La disciplina contenuta nel Trattato di Lisbona
Nel Trattato di Lisbona, la materia della cooperazione rafforzata risulta suddivisa tra l’art. 20 del nuovo Trattato sull’Unione europea (nella versione consolidata pubblicata sulla “Gazzetta ufficiale dell’Unione europea” n. C 115 del 9 maggio 2008, p. 13 e ss.) e gli artt. 326-334 del nuovo Trattato sul funzionamento dell’Unione europea (Trattato FUE), parimenti considerato nella sua versione consolidata (ivi, p. 47 e ss.); riferimenti aggiuntivi si rinvengono altresì negli artt. 82, 83, 86 e 87 dello stesso Trattato FUE. Ne risulta un assetto largamente ispirato a ciò che era già indicato nel Trattato che adotta una Costituzione per l’Europa del 29 ottobre 2004 (artt. I-44, III-270, III-271 e da III-416 a III-423) (v. Costituzione europea).

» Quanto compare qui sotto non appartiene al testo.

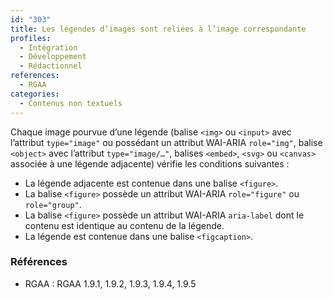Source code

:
 ```yaml
---
id: "303"
title: Les légendes d’images sont reliées à l’image correspondante
profiles:
  - Intégration
  - Développement
  - Rédactionnel
references:
  - RGAA
categories:
  - Contenus non textuels
---
```


Chaque image pourvue d’une légende (balise `<img>` ou `<input>` avec l’attribut `type="image"` ou possédant un attribut WAI-ARIA `role="img"`, balise `<object>` avec l’attribut `type="image/…"`, balises `<embed>`, `<svg>` ou `<canvas>` associée à une légende adjacente) vérifie les conditions suivantes :
* La légende adjacente est contenue dans une balise `<figure>`.
* La balise `<figure>` possède un attribut WAI-ARIA `role="figure"` ou `role="group"`.
* La balise `<figure>` possède un attribut WAI-ARIA `aria-label` dont le contenu est identique au contenu de la légende.
* La légende est contenue dans une balise `<figcaption>`.

### Références

*   RGAA : RGAA 1.9.1, 1.9.2, 1.9.3, 1.9.4, 1.9.5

Per quanto riguarda le condizioni e i limiti della cooperazione, gli artt. 20, 326, 327 e 328 confermano l’art. 43 dell’attuale Trattato UE, lett. a), b), c), d), e), f), h) e j) (v. sopra, § 2). Si ribadisce che la cooperazione rafforzata deve essere autorizzata solo quale ultima istanza, allorché il Consiglio certifichi l’impossibilità di conseguire gli obiettivi ricercati dall’Unione nel suo insieme in tempi ragionevoli; la quota minima di Stati sale peraltro da otto a nove (art. 20, par. 2). L’art. 332 fissa un regime delle spese analogo a quello risultante dall’art. 44A odierno.

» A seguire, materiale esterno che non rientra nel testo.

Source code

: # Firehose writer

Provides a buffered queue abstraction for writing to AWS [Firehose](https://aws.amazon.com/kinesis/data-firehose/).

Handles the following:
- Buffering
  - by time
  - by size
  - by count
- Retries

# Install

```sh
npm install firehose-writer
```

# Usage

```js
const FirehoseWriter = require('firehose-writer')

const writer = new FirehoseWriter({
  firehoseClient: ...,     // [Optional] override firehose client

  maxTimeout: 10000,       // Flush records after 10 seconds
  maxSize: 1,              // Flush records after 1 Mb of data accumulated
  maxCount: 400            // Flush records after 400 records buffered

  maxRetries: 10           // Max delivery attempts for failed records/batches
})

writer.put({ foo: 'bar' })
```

La procedura di istituzione, enunciata dall’art. 329 del Trattato FUE, coinvolge normalmente Commissione, Consiglio e Parlamento europeo. Essa si basa su una richiesta degli Stati trasmessa alla Commissione; quest’ultima detiene un diritto di veto (da motivare, quando esercitato), non essendo obbligata a presentare una proposta in tal senso al Consiglio; l’autorizzazione finale è concessa dal Consiglio su proposta della Commissione e previa approvazione (non, quindi, mero parere non vincolante) del Parlamento europeo. Relativamente alla PESC, la richiesta va formulata al Consiglio (cui spetta ugualmente il potere decisionale), che deve però inoltrarla all’Alto rappresentante dell’Unione per gli affari esteri e la politica di sicurezza (affinché possa esprimere un parere sulla coerenza con la PESC stessa), alla Commissione (per un parere sulla coerenza con le altre politiche dell’Unione) e al Parlamento europeo (per conoscenza). Le modalità di voto in seno al Consiglio vengono disciplinate dall’art. 20, par. 3 del Trattato UE e dagli artt. 330 (con rinvio all’art. 328, par. 3) e 333 del Trattato FUE.
Dell’intenzione di aderire a cooperazioni in corso vanno informati Commissione e Consiglio: la prima può confermare tale partecipazione se ritiene che tutte le condizioni siano soddisfatte, altrimenti indica le misure da prendere e fissa un termine per il riesame; il secondo viene investito della questione solo in caso di valutazione negativa da parte della Commissione. Nel settore della PESC, la richiesta va presentata direttamente al Consiglio; quest’ultimo decide previa consultazione dell’Alto rappresentante, potendo anche optare per un rinvio con successivo riesame.
Le clausole dettate dagli artt. 82, 83, 86 e 87 attengono infine ad ipotesi particolari rientranti nella cooperazione giudiziaria penale e nella cooperazione di polizia.